Work order>
Filter the entries down to the lines containing "grafico", and copy those lines.

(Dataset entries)

[Start of section]

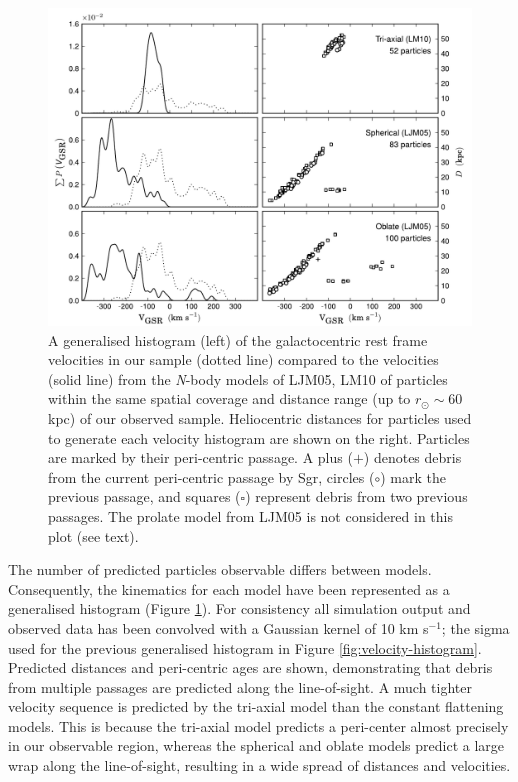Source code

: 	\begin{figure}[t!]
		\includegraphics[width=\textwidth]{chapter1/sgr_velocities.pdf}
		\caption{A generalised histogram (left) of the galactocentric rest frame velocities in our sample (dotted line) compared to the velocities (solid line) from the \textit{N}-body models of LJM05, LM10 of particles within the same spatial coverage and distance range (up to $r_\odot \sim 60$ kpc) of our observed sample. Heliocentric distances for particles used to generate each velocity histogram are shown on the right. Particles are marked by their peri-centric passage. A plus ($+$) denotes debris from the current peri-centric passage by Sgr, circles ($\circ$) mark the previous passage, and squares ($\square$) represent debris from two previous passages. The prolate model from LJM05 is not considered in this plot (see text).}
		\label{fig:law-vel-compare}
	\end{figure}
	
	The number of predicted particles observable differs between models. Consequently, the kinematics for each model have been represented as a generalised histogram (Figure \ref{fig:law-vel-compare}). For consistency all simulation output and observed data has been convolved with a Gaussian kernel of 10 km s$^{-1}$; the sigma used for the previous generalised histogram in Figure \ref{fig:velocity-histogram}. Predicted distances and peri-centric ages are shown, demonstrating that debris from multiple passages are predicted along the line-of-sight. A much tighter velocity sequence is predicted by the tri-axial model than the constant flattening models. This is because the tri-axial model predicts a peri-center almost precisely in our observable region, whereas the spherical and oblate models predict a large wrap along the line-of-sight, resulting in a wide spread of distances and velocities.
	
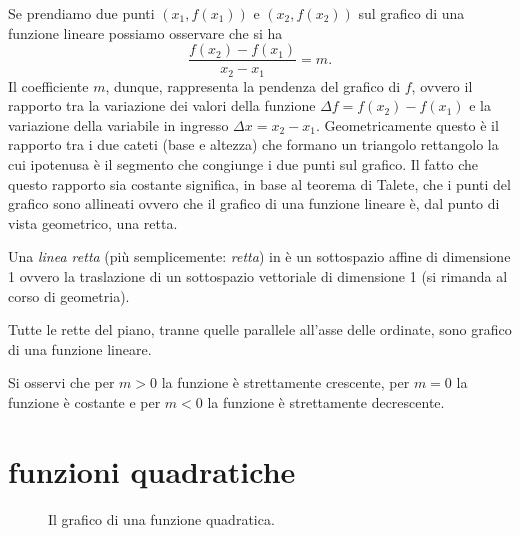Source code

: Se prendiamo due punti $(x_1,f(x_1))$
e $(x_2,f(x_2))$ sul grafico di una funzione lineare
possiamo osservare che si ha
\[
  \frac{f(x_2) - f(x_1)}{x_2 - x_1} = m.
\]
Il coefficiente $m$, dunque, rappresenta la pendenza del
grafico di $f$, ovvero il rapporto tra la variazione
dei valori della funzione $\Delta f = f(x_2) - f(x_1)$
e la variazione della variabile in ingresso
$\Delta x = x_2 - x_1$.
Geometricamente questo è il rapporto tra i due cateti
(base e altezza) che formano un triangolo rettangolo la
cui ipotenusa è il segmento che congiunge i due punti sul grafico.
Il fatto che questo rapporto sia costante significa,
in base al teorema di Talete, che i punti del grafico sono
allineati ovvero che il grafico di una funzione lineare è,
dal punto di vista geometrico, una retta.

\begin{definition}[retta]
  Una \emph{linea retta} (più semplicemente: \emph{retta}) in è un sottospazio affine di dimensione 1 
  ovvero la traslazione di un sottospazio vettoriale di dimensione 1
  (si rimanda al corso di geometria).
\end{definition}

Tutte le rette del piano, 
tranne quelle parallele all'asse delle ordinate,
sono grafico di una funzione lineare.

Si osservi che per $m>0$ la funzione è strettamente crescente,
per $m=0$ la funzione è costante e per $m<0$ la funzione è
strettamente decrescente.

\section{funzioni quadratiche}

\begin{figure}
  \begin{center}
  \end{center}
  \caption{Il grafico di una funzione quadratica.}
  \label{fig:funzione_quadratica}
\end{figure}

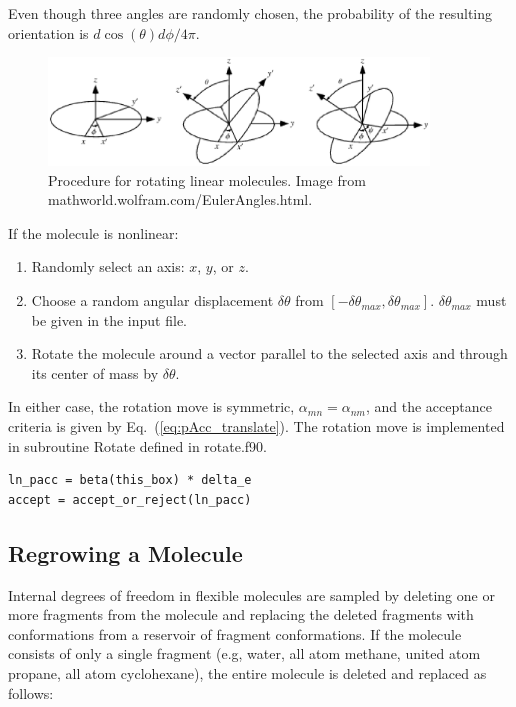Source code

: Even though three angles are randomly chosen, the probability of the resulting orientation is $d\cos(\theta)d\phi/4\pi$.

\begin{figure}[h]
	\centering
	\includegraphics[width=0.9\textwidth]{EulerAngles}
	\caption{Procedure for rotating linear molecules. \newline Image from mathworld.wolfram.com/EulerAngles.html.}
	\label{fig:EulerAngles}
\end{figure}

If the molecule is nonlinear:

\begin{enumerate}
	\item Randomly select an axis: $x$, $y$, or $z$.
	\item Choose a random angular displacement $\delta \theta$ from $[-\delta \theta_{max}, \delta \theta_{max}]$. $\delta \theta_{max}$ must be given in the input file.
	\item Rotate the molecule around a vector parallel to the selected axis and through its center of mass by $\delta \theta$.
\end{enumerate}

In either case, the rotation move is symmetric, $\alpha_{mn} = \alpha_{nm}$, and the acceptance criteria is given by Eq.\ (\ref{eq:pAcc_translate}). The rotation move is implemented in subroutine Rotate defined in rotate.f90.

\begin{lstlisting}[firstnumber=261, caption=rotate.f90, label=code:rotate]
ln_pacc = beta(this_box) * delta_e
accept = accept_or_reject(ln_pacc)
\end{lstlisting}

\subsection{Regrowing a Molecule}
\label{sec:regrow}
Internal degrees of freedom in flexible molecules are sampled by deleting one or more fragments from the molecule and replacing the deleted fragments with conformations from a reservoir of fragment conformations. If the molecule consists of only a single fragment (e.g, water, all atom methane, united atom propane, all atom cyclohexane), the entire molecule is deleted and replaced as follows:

[End of section]
[Start of section]

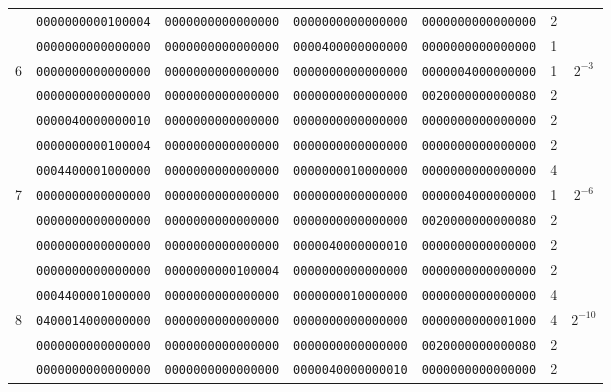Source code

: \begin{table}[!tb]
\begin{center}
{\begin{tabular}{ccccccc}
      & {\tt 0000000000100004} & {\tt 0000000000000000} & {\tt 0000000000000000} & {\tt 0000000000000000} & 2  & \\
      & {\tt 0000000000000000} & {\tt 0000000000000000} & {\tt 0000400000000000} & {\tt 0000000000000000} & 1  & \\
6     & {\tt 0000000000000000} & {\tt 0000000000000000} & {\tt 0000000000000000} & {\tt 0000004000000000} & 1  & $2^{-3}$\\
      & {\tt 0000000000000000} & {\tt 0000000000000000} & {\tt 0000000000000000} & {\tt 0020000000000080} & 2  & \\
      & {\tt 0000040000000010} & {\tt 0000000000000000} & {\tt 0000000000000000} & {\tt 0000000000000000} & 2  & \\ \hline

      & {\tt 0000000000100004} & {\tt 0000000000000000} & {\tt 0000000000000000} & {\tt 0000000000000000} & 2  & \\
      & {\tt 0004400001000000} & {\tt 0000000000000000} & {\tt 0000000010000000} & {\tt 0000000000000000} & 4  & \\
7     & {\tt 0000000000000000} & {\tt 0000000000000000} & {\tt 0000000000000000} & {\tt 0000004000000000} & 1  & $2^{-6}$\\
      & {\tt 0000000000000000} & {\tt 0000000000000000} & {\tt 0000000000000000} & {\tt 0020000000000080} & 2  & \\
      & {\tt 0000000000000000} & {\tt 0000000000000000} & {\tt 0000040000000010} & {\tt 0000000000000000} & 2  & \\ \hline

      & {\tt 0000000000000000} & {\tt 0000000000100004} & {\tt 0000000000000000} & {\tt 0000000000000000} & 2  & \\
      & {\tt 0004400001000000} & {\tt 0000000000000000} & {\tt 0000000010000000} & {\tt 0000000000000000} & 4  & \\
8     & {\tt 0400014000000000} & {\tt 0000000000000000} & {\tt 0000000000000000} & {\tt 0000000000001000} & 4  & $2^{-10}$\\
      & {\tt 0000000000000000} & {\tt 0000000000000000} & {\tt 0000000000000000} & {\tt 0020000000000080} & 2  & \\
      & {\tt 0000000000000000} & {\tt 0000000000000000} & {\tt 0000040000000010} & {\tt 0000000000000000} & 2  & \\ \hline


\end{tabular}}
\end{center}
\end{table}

[End of section]

Answer for the task>
e $(x_2,f(x_2))$ sul grafico di una funzione lineare
grafico di $f$, ovvero il rapporto tra la variazione
cui ipotenusa è il segmento che congiunge i due punti sul grafico.
in base al teorema di Talete, che i punti del grafico sono
allineati ovvero che il grafico di una funzione lineare è,
sono grafico di una funzione lineare.
  \caption{Il grafico di una funzione quadratica.}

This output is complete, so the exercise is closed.